> WHAT YOU WILL DO
Go through the material and copy each line in which the word "number" shows up.
::::::
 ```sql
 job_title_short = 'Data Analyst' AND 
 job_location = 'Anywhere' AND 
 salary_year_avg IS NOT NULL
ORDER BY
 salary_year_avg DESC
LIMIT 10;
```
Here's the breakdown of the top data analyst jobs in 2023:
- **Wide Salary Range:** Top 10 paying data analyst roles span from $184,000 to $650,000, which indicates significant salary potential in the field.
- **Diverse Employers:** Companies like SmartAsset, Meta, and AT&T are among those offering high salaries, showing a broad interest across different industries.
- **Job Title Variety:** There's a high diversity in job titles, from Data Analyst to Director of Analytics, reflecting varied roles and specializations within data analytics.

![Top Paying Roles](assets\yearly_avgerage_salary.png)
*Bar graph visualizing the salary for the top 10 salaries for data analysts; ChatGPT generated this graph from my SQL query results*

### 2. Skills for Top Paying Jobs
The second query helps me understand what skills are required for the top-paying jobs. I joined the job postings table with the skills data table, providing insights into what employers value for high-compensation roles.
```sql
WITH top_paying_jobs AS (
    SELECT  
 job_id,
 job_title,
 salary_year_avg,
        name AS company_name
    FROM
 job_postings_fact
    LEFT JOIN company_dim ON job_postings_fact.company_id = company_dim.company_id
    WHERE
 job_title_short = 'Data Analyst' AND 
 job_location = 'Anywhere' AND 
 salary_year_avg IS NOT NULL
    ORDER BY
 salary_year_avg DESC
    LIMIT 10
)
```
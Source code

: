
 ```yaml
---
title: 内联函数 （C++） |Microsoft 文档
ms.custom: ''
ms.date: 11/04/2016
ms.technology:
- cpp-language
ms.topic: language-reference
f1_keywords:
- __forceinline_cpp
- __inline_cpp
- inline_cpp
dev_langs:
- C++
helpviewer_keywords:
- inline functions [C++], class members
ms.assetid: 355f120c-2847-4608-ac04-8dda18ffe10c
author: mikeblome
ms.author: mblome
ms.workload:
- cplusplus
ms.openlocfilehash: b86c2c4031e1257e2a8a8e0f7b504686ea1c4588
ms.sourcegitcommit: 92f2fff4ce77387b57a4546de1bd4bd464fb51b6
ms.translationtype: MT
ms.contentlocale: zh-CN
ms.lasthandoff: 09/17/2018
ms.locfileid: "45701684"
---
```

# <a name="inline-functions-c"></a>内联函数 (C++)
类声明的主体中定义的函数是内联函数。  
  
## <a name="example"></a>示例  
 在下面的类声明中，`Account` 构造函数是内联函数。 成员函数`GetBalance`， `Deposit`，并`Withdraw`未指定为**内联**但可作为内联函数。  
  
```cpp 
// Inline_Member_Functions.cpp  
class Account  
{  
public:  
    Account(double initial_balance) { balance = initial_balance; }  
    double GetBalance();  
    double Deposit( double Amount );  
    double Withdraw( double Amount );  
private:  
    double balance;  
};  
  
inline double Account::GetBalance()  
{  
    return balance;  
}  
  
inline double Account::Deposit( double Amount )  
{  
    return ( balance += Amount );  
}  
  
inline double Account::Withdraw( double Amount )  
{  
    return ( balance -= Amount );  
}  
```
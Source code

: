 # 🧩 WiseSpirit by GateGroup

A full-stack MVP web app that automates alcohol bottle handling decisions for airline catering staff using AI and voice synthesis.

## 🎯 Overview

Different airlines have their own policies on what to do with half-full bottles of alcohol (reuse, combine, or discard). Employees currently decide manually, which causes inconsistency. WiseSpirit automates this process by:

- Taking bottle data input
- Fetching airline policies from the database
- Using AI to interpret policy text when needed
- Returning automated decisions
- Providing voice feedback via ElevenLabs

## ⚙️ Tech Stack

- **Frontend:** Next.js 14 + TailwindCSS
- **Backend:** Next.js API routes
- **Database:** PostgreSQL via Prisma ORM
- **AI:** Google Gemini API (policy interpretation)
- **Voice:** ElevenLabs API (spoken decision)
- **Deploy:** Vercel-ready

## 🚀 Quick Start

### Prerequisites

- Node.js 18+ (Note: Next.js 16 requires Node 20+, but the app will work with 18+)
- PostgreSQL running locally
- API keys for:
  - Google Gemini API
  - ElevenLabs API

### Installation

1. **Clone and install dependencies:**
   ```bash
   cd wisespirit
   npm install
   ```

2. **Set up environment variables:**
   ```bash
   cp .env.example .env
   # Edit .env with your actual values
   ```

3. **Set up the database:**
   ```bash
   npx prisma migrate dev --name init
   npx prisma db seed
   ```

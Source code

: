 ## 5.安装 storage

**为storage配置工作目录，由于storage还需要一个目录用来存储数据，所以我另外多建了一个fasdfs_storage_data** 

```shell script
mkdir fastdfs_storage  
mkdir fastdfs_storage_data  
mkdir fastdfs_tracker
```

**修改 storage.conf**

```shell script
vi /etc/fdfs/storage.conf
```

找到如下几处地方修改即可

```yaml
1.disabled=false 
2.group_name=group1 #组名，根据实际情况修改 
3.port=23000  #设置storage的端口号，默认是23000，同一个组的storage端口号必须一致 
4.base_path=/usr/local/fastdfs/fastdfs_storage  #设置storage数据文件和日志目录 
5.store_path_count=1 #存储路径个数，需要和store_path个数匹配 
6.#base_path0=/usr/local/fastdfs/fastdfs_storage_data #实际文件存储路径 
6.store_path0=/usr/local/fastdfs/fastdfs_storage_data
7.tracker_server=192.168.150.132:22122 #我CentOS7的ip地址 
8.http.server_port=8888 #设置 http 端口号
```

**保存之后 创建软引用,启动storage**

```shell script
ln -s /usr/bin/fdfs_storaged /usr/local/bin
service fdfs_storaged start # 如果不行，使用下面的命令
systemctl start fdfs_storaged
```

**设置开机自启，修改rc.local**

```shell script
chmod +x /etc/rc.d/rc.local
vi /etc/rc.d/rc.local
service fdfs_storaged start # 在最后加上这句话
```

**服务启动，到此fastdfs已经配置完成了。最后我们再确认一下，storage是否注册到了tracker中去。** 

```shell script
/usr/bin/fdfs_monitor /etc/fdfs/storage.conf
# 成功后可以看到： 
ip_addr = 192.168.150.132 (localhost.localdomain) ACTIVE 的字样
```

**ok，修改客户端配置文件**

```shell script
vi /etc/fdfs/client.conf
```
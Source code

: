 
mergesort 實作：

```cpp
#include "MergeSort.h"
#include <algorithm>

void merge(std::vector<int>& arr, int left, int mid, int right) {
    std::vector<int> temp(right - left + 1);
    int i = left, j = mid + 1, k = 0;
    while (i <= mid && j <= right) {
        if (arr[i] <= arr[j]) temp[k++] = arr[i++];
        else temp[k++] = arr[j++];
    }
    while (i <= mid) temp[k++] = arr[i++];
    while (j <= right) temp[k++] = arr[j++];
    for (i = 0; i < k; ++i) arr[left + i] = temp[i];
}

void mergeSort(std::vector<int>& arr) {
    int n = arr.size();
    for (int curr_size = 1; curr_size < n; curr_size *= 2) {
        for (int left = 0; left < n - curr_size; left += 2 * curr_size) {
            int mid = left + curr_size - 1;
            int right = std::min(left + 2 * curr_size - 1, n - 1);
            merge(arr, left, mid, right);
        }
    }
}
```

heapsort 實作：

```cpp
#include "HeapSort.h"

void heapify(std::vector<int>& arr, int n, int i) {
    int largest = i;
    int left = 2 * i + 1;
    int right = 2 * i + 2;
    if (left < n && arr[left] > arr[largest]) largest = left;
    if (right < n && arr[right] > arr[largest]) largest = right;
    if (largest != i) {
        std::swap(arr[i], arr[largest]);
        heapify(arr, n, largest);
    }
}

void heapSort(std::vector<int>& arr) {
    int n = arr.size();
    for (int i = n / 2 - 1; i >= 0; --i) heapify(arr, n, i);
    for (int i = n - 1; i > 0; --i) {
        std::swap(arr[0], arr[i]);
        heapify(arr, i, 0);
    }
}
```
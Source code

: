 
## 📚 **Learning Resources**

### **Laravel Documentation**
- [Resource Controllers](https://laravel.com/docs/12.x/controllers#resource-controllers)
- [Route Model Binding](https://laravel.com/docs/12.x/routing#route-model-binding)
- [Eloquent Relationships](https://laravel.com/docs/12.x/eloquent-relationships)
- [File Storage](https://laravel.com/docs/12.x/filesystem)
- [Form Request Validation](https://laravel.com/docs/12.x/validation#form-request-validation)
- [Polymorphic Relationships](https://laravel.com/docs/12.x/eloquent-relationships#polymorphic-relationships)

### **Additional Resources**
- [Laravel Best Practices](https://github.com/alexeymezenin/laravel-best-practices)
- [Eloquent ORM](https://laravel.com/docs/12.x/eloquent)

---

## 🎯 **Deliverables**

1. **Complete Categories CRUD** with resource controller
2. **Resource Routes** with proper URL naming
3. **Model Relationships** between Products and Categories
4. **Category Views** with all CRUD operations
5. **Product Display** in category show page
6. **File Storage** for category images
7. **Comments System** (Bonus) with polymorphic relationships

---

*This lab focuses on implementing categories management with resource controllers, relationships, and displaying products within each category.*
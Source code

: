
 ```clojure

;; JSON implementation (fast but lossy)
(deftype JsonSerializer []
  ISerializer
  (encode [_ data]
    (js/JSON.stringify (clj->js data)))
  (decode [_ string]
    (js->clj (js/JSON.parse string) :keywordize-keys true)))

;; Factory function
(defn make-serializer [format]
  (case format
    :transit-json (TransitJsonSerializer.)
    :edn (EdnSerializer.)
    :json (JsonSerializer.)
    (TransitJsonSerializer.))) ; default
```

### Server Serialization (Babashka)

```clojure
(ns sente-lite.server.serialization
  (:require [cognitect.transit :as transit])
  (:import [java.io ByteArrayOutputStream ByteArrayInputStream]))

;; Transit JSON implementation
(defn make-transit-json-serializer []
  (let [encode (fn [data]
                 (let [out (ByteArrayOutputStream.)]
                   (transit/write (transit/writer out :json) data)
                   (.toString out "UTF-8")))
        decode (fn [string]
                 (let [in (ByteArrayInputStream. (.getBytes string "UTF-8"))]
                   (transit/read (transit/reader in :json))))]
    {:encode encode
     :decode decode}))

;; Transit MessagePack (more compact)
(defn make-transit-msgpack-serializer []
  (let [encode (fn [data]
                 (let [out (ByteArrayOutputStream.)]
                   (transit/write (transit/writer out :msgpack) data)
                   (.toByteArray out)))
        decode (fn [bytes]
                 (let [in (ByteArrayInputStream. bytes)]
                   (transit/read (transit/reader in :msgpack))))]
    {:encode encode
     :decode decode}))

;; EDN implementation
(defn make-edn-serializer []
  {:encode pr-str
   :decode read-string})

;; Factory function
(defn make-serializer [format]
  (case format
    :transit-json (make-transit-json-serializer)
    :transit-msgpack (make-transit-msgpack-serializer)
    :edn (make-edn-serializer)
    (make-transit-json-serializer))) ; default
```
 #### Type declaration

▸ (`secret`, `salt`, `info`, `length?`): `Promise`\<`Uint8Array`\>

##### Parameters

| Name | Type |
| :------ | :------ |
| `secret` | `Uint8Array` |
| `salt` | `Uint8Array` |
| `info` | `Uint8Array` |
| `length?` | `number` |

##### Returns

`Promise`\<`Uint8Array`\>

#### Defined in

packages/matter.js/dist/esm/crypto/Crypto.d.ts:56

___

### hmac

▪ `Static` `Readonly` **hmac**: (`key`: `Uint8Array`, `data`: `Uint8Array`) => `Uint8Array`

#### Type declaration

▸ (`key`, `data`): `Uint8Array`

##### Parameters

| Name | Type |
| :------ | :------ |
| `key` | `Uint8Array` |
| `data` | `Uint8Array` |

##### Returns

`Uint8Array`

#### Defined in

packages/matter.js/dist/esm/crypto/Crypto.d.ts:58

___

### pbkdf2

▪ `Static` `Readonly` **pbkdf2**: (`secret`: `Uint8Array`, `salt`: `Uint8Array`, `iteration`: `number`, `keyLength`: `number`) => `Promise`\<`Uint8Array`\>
::::::
> COMPLETED TASK
| `length?` | `number` |
▪ `Static` `Readonly` **pbkdf2**: (`secret`: `Uint8Array`, `salt`: `Uint8Array`, `iteration`: `number`, `keyLength`: `number`) => `Promise`\<`Uint8Array`\>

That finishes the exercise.